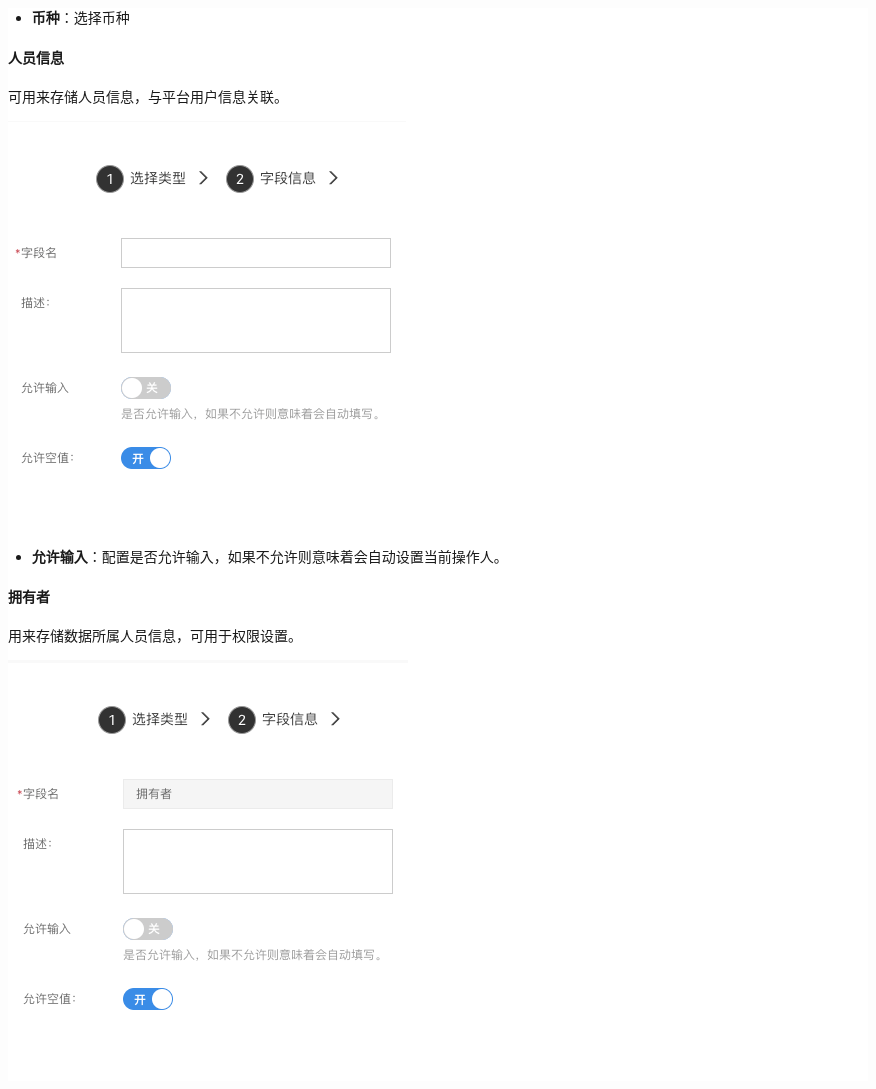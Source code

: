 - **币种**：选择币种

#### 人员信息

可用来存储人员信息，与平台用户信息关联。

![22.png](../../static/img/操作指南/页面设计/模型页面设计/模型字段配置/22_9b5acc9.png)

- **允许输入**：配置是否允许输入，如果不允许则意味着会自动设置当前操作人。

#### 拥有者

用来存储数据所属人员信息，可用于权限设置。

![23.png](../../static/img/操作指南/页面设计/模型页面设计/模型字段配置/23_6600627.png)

====================

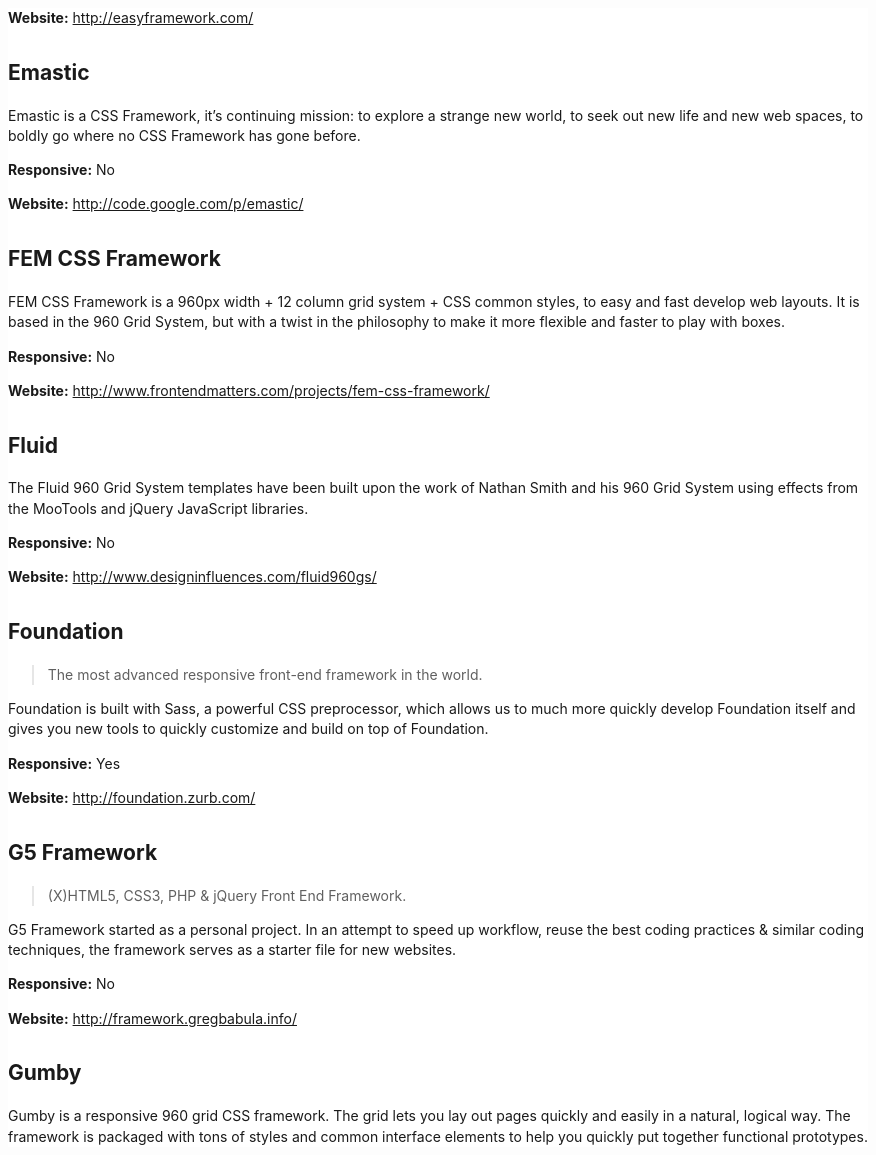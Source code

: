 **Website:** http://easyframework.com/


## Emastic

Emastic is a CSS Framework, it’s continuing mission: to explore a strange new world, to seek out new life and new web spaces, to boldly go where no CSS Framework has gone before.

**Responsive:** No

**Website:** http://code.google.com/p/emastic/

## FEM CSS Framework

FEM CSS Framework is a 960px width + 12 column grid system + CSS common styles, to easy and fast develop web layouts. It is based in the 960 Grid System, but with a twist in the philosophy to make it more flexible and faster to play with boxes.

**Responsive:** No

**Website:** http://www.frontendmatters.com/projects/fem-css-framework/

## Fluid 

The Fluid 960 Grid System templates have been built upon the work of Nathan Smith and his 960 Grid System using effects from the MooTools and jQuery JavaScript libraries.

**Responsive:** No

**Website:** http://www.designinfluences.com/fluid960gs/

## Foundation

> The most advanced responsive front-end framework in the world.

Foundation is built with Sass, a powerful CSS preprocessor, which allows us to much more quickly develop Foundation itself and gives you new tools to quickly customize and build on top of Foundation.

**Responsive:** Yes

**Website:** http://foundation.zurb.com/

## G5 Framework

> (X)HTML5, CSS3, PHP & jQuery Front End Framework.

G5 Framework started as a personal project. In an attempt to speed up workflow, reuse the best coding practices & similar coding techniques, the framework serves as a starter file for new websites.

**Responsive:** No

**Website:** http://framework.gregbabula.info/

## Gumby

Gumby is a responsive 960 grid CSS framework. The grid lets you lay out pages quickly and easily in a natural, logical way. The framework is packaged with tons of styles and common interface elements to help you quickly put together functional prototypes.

====================

> [About this task]
What you give back should be only the lines of the records above, starting at the line with "FEM CSS Framework is" and ending at the line with "Front End Framework.", restated word for word.

> [Solution to this problem]
FEM CSS Framework is a 960px width + 12 column grid system + CSS common styles, to easy and fast develop web layouts. It is based in the 960 Grid System, but with a twist in the philosophy to make it more flexible and faster to play with boxes.

**Responsive:** No

**Website:** http://www.frontendmatters.com/projects/fem-css-framework/

## Fluid 

The Fluid 960 Grid System templates have been built upon the work of Nathan Smith and his 960 Grid System using effects from the MooTools and jQuery JavaScript libraries.

**Responsive:** No

**Website:** http://www.designinfluences.com/fluid960gs/

## Foundation

> The most advanced responsive front-end framework in the world.

Foundation is built with Sass, a powerful CSS preprocessor, which allows us to much more quickly develop Foundation itself and gives you new tools to quickly customize and build on top of Foundation.

**Responsive:** Yes

**Website:** http://foundation.zurb.com/

## G5 Framework

> (X)HTML5, CSS3, PHP & jQuery Front End Framework.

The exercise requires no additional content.